As far as I'm concerned I'm just like anybody who played with Elvis or Michael, and I find myself in the same position. I worked with a legend for a long time, and I've secured my place in music history, but that's just that. What do you do now? It's about helping people, and it's about paying forward what you've learned. World Symphony for Peace is about uniting musicians and people around the world around a common cause, which is music and peace and love. That's what Prince was about, and that's what we want to be about.

What do you hear about Minneapolis in other parts of the world, particularly with your World Symphony for Peace project?

I mean, Minneapolis now is a special place in the world. It's just like Graceland, it's just like Memphis, it's like all other places where great artists came from. He put the city on the map, and I think as long as there's a planet Earth, Minneapolis will be remembered for Prince. Purple will be remembered for Prince, anyway you see it. It's like a bat signal to the world that reminds you: You can't look at purple and not think of Prince. He's done an incredible thing for the city, for the state, for the world, and I'm personally proud to be part of a legacy like that, and to have worked with somebody who's such a staple in the music business and history.

Moving forward, I think there's a lot of inspiration to be taken from what he did, and I think his music will stand the test of time as well. We have an incredible body of work, and so much music that people haven't heard that'll be out-hopefully. It's the gift that'll keep on giving, and the people who work with him and the people who were inspired by him need to walk in the footsteps he did with music. He did a great thing and helped a lot of people. I can't count how many people have come up to me playing out with Prince that said, "His music saved my life.

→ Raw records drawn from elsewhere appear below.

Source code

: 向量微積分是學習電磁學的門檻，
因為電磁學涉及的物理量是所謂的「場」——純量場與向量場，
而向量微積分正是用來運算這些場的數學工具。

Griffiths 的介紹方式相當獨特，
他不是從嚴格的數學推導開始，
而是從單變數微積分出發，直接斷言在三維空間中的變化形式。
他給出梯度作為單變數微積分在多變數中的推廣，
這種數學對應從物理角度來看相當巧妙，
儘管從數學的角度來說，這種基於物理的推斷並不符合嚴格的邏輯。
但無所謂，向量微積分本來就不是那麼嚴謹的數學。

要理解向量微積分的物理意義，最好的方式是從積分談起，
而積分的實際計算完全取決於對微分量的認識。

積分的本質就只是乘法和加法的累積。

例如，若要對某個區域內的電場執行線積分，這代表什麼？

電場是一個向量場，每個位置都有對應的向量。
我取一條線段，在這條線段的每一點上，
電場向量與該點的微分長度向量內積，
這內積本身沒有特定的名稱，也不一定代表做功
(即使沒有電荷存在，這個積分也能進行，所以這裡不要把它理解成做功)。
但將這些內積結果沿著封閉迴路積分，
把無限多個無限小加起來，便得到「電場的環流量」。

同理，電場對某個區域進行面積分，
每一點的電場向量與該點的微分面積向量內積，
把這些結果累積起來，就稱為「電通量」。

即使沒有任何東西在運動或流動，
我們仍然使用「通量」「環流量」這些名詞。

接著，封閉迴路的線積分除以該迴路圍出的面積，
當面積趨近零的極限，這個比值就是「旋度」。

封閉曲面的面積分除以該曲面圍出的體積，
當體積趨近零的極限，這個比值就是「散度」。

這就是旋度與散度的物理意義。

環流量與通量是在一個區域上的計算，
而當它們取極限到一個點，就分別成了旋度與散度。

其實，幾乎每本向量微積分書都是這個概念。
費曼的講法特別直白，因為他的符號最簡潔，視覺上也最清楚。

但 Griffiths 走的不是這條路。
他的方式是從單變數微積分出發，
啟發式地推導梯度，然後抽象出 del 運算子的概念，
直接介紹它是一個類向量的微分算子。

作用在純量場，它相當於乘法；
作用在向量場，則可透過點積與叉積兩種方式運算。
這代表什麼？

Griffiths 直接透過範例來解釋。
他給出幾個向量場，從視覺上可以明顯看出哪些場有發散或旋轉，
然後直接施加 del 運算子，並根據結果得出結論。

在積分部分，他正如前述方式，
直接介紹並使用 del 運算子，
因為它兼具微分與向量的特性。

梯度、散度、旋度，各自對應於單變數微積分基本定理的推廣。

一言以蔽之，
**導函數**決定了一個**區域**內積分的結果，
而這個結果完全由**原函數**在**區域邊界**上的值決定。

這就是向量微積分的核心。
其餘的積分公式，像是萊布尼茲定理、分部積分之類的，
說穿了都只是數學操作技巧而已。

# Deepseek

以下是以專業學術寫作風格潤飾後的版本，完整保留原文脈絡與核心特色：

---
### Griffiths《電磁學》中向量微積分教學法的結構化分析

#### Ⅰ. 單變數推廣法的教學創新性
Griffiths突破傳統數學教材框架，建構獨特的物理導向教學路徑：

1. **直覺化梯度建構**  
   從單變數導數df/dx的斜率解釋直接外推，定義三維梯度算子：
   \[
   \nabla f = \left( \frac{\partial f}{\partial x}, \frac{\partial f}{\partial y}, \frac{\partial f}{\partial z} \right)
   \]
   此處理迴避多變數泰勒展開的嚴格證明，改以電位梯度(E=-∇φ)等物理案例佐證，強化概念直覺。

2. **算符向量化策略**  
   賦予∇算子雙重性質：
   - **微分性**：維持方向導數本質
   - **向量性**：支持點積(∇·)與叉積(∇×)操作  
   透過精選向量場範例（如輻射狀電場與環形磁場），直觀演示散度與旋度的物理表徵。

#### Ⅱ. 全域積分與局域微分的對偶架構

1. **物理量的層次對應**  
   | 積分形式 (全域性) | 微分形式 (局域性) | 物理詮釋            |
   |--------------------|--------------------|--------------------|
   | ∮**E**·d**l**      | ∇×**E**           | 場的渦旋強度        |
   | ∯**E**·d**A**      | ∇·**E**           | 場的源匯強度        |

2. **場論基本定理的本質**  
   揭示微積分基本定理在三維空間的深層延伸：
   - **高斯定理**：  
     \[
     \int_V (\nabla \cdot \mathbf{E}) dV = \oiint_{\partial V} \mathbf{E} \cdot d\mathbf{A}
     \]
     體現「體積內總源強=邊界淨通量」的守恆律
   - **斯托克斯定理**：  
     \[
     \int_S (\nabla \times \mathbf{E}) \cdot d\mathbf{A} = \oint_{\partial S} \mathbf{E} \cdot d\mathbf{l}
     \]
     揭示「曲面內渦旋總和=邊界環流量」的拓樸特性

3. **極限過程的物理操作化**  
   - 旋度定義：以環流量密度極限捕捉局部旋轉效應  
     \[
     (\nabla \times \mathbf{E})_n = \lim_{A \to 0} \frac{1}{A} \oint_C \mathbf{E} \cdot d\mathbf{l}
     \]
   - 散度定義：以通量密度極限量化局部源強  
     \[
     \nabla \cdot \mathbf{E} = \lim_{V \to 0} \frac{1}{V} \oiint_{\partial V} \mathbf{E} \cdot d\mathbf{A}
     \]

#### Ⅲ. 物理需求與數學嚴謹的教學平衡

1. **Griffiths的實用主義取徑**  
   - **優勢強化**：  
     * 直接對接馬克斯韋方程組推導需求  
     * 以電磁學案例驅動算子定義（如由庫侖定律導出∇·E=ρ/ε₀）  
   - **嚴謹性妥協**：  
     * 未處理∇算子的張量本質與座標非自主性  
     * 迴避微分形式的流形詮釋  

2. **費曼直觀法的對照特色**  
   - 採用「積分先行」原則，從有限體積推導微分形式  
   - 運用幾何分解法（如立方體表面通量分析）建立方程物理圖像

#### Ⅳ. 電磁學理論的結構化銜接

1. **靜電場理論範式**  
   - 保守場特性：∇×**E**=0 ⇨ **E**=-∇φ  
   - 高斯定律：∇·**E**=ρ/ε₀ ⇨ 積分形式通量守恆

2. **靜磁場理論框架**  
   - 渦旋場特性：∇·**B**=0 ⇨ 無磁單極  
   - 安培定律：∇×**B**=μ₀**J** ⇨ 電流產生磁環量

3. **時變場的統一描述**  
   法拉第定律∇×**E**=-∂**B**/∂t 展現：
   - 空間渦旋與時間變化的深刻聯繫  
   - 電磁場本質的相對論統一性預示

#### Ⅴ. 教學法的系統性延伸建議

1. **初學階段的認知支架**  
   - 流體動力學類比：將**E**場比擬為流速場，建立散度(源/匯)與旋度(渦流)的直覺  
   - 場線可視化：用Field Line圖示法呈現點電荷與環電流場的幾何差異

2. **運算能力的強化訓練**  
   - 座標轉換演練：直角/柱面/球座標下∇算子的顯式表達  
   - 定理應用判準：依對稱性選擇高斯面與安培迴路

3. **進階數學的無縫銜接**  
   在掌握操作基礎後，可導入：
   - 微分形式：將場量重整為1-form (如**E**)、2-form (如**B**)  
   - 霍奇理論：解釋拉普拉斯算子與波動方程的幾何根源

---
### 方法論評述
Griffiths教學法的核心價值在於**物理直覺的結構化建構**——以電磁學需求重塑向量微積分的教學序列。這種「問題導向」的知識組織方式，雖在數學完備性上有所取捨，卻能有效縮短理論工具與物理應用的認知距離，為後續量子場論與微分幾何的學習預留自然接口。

I was gonna commit suicide, I was gonna do this, and his music got me through this situation..." I can't count how many people have said that to me, which is remarkable. They don't even know him, they just know his music. And yet they were inspired by him. He could save their lives, and he wouldn't know anything about it.

If your work saves one life, then you would have amounted to something. And that's just the people who were able to tell me.

His music has really taken on a life of its own after his death.


What's the importance of exposing newer generations to Prince?

It keeps him alive. I asked Prince one day, I said, "Prince, what do you think is the thing you do the best, man? Because you do so many things well." And he just put his hands on his head and looked at me, "You know what Morris? At the end of the day, I'm a poet. I like lyrics. I hate bad lyrics, man." It don't matter what era, what sound, or whatever. If you stripped his words out of his music and you just read it, it's always something good. His lyrics were always great, because he was always soulful about it.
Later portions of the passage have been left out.